Ce que cela implique pour le marché et les ménages
La cible est claire : réduire la volatilité du CDF face aux devises pour limiter la transmission aux prix intérieurs. Cela passe par un suivi serré de la liquidité en CDF, un calendrier budgétaire mieux lissé pour contenir les à-coups de trésorerie, et une communication capable d’ancrer les anticipations des opérateurs. La BCC et le gouvernement disent travailler de concert pour tenir le corridor de change et éviter les chocs qui pèsent sur le panier de consommation.

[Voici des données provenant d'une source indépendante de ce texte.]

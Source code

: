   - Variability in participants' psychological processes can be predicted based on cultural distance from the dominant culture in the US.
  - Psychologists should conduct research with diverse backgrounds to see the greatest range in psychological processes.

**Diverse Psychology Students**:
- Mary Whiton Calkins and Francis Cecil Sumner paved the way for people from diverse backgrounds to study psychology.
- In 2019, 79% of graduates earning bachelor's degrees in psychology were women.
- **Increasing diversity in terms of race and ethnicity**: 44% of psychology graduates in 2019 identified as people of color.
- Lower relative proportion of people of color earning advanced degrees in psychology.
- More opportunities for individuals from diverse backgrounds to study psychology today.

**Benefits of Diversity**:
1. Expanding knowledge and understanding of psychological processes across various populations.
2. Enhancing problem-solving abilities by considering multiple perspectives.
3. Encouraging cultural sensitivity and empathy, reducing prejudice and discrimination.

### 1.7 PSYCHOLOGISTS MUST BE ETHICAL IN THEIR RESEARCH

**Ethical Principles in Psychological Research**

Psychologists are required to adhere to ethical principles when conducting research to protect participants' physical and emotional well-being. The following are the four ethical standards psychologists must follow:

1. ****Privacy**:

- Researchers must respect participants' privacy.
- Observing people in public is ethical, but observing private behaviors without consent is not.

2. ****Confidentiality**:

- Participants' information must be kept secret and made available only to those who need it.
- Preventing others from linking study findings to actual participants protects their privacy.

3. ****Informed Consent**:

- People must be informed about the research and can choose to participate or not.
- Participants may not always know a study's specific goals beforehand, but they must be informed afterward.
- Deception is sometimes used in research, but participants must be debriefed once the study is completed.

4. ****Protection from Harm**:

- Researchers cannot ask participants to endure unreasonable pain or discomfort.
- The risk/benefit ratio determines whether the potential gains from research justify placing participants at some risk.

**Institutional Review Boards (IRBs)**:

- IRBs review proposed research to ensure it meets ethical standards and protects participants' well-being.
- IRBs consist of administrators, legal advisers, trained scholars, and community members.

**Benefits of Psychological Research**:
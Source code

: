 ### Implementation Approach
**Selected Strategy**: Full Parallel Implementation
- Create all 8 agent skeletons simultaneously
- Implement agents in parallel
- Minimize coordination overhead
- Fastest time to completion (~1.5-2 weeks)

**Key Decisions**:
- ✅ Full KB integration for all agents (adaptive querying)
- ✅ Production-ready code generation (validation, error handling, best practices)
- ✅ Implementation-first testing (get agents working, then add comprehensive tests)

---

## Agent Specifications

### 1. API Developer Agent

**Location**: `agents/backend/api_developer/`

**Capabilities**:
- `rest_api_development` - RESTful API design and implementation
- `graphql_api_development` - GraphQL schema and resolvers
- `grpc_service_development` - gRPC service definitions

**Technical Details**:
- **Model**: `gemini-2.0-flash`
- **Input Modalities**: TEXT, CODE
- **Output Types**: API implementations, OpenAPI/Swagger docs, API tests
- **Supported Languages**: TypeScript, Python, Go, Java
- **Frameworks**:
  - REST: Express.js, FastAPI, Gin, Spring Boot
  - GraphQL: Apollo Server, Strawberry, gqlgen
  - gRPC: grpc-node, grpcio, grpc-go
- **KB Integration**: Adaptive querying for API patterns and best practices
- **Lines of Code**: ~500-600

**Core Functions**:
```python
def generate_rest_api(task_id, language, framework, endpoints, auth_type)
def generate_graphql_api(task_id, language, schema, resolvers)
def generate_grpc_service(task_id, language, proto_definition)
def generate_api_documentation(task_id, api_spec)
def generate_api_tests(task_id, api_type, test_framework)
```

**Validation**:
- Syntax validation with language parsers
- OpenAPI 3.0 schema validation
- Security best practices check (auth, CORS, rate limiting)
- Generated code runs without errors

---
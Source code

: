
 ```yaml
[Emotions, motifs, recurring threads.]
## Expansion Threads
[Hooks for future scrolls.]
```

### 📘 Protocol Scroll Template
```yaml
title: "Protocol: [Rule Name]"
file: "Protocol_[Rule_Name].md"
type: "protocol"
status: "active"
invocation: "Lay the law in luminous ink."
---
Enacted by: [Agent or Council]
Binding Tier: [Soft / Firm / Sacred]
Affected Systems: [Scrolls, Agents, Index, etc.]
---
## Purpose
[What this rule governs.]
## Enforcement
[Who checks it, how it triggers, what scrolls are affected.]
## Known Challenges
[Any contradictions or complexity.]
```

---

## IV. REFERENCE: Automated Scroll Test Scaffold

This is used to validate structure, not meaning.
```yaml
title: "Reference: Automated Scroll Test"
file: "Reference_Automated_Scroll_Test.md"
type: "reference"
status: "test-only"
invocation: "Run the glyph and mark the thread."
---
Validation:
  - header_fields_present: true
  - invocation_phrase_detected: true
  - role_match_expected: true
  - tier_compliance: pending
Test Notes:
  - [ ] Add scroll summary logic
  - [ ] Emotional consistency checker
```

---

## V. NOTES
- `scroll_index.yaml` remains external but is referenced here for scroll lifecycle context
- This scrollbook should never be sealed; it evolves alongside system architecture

Sur le plan politique et économique, l’arbitrage est assumé : priorité au pouvoir d’achat et à la stabilité macroéconomique. La feuille de route évoque des mesures d’encadrement et d’anticipation afin de limiter les pressions spéculatives et d’appuyer la solidité du CDF, présenté comme symbole de souveraineté. En toile de fond, la capacité de l’État à coordonner ses actions avec la BCC conditionne le maintien d’un taux de change lisible, facteur clé pour la formation des prix, les importations et la gestion des revenus.